Lung allograft recipients have a higher burden of influenza disease and greater associated morbidity and mortality compared with healthy controls. Induction and early maintenance immunosuppression is thought to impair immunogenicity to standard dose inactivated influenza vaccine. This early post-transplant period is when immunity is most desirable, since influenza disease during this time frame is associated with adverse consequences. Thus, strategies to reduce severe influenza disease in this highly susceptible population are critical. No trials in lung transplant recipients have evaluated two doses of HD-IIV within the same influenza season as a strategy to improve immunogenicity and durability of influenza prevention. Furthermore, no influenza vaccine trials have focused on enrollment of subjects at early post-transplant timepoints. Very few studies have been performed in solely lung allograft recipients. Immunosuppression intensity is highest in lung patients, thereby limiting comparisons to recipients of heart, liver, and kidney transplants.

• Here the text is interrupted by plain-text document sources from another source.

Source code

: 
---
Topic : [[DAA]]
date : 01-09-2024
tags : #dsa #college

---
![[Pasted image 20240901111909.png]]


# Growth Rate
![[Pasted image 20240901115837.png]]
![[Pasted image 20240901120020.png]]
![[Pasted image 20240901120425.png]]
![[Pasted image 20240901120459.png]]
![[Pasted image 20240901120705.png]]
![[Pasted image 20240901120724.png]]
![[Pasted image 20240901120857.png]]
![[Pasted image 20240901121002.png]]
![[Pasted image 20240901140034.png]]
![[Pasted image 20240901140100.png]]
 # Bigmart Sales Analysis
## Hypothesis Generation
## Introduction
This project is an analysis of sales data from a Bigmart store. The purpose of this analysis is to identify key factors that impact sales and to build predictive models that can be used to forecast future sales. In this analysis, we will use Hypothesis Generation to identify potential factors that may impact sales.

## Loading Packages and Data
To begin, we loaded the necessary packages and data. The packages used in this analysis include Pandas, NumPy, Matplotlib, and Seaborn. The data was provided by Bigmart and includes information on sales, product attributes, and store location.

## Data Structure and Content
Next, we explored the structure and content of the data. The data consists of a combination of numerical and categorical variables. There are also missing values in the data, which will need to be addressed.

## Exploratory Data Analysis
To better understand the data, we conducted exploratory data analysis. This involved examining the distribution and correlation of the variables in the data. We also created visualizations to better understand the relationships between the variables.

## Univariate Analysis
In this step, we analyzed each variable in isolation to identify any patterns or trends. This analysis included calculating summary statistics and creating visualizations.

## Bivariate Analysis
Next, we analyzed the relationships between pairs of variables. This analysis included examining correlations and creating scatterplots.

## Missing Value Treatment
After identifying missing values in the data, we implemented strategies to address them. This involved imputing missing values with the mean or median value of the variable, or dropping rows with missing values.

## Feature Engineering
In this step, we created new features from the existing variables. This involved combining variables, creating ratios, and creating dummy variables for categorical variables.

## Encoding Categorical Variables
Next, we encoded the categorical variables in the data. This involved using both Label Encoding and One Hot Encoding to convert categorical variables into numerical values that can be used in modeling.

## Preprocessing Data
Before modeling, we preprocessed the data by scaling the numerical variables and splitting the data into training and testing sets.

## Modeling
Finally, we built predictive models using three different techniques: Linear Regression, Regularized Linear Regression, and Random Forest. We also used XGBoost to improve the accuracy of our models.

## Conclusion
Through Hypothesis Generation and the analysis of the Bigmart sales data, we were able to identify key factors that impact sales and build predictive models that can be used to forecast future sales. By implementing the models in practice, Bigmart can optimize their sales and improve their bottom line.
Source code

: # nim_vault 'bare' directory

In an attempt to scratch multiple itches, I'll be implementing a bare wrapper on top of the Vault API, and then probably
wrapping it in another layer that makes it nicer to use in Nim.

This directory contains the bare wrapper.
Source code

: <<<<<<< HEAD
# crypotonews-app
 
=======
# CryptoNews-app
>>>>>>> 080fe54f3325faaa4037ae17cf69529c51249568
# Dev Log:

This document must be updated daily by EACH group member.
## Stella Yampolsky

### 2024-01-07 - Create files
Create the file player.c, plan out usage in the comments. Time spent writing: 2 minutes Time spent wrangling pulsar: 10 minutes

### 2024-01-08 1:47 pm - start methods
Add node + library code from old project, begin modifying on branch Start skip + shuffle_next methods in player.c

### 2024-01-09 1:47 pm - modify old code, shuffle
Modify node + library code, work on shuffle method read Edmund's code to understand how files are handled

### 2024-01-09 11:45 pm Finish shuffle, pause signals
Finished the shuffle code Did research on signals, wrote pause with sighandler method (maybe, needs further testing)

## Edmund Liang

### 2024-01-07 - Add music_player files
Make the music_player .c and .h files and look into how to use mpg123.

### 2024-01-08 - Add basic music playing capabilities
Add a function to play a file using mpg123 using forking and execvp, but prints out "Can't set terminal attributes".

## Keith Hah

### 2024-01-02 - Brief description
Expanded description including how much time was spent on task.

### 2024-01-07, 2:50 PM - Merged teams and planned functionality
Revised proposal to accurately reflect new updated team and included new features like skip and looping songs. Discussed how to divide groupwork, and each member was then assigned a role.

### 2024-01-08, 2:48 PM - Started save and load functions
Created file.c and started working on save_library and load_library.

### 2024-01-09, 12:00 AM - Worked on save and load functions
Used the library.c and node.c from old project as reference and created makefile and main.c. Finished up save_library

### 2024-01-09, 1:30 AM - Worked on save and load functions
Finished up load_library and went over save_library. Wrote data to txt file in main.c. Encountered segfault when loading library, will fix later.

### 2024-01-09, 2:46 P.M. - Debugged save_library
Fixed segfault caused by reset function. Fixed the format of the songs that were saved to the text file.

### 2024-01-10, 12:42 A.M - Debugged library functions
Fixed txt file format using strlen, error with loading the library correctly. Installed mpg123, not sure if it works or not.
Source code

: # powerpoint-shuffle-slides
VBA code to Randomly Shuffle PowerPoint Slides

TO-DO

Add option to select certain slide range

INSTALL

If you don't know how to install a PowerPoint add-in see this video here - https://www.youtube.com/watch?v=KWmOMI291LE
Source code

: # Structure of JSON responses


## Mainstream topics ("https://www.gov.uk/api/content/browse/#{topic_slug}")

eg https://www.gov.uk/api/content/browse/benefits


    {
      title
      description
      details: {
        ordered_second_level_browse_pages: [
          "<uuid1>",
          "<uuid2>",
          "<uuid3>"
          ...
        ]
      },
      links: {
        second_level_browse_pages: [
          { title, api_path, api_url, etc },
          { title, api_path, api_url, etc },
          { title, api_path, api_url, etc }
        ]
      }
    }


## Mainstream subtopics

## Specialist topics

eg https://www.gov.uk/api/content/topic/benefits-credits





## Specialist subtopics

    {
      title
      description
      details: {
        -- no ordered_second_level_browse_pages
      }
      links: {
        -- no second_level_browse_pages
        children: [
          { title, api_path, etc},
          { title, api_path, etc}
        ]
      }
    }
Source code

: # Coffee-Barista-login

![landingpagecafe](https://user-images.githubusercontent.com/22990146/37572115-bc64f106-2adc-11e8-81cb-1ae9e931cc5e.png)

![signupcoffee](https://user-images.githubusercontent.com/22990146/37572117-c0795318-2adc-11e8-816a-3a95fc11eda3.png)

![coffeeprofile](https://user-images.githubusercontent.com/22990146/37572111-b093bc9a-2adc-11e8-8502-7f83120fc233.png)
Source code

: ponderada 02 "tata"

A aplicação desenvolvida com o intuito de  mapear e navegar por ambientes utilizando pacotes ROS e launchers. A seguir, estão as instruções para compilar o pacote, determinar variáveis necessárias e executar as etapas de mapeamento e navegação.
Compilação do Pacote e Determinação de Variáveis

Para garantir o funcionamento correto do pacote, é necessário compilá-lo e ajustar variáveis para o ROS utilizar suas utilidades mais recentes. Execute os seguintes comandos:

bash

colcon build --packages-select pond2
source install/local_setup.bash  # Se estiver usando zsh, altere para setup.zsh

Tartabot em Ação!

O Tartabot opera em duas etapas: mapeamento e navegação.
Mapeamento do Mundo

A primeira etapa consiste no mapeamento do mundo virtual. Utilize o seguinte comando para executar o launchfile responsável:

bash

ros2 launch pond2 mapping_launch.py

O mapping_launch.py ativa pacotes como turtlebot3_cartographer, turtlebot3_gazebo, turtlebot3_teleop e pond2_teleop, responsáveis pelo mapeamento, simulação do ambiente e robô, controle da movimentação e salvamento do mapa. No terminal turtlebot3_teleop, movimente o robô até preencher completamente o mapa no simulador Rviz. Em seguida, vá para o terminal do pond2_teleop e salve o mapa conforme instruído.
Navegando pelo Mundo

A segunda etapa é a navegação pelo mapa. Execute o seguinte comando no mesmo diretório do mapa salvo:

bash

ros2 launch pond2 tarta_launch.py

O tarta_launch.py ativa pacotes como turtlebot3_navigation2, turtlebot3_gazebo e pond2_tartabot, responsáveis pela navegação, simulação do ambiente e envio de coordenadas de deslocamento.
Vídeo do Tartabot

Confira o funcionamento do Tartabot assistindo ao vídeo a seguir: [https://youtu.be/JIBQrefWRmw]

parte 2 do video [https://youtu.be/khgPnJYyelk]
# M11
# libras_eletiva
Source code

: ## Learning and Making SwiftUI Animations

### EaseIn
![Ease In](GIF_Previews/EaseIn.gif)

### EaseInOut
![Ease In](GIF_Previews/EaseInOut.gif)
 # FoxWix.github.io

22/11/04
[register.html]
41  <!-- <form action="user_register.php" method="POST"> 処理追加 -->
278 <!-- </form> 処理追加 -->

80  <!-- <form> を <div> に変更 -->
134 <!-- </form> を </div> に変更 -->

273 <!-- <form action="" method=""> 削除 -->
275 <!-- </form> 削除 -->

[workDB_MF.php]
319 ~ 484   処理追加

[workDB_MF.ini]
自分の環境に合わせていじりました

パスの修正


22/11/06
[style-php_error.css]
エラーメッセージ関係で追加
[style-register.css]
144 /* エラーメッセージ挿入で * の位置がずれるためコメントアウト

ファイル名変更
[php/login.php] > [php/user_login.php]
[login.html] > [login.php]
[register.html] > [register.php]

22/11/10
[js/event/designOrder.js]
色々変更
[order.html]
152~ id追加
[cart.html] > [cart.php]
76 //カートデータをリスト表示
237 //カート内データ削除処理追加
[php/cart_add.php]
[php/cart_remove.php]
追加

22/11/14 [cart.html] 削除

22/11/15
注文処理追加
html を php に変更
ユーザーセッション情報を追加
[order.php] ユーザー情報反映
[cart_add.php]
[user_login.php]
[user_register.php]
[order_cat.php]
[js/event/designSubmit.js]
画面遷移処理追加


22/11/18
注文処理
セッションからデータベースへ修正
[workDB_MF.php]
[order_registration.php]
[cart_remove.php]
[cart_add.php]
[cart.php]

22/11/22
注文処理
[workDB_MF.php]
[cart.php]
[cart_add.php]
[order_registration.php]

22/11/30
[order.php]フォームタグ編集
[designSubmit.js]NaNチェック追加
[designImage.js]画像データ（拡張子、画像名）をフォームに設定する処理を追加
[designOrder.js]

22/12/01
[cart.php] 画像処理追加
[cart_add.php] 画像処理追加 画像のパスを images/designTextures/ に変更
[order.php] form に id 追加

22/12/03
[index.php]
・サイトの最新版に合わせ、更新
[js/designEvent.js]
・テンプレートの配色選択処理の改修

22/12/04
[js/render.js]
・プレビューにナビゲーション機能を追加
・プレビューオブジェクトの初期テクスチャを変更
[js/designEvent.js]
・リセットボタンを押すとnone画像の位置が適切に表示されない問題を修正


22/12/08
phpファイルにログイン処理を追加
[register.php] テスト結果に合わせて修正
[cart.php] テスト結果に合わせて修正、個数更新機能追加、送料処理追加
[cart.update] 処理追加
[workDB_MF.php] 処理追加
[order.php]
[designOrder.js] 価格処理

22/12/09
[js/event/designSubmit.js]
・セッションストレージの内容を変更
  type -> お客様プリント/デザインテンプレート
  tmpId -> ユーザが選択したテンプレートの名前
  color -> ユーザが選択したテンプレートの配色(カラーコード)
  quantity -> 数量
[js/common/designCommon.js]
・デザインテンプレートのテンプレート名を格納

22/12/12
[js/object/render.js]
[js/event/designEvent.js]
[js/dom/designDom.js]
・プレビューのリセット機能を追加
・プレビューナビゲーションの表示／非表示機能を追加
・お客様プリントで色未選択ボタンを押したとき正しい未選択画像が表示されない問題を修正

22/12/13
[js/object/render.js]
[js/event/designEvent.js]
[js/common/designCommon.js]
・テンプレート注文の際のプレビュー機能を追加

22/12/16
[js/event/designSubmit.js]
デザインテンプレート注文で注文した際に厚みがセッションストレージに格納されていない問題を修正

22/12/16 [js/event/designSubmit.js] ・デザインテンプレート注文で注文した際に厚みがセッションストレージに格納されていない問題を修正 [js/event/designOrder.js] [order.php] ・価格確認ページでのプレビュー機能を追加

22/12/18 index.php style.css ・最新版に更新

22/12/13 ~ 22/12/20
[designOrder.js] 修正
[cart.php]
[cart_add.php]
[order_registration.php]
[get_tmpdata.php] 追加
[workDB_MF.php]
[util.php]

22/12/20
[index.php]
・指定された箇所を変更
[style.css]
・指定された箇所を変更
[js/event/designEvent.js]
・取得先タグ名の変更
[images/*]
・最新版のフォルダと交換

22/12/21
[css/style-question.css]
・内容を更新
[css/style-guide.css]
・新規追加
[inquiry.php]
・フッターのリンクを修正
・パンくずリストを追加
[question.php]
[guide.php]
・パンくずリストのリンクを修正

Therefore, studies to assess both HD-IIV and two-dose strategies in the same influenza season in post-lung transplant recipients are greatly needed. The central hypothesis of our proposal is that lung allograft recipients who are 1-35 months post-transplant and receiving two doses of HD-quadrivalent inactivated influenza vaccine (QIV) will have higher HAI geometric mean titers (GMT) to influenza antigens compared to those receiving two doses of SD-QIV. To test this hypothesis and address the above critical knowledge gaps, we propose to conduct a phase II, multi-center, randomized, double-blind, controlled immunogenicity and safety trial comparing the administration of two doses of HD-QIV to two doses of SD-QIV in lung allograft recipients 1-35 months post-transplant. The results of this clinical trial will address significant knowledge gaps regarding influenza vaccine strategies (e.g., one vs. two doses and HD-QIV vs. SD-QIV) and immune responses in lung transplant recipients and will guide vaccine recommendations during the post-transplant period.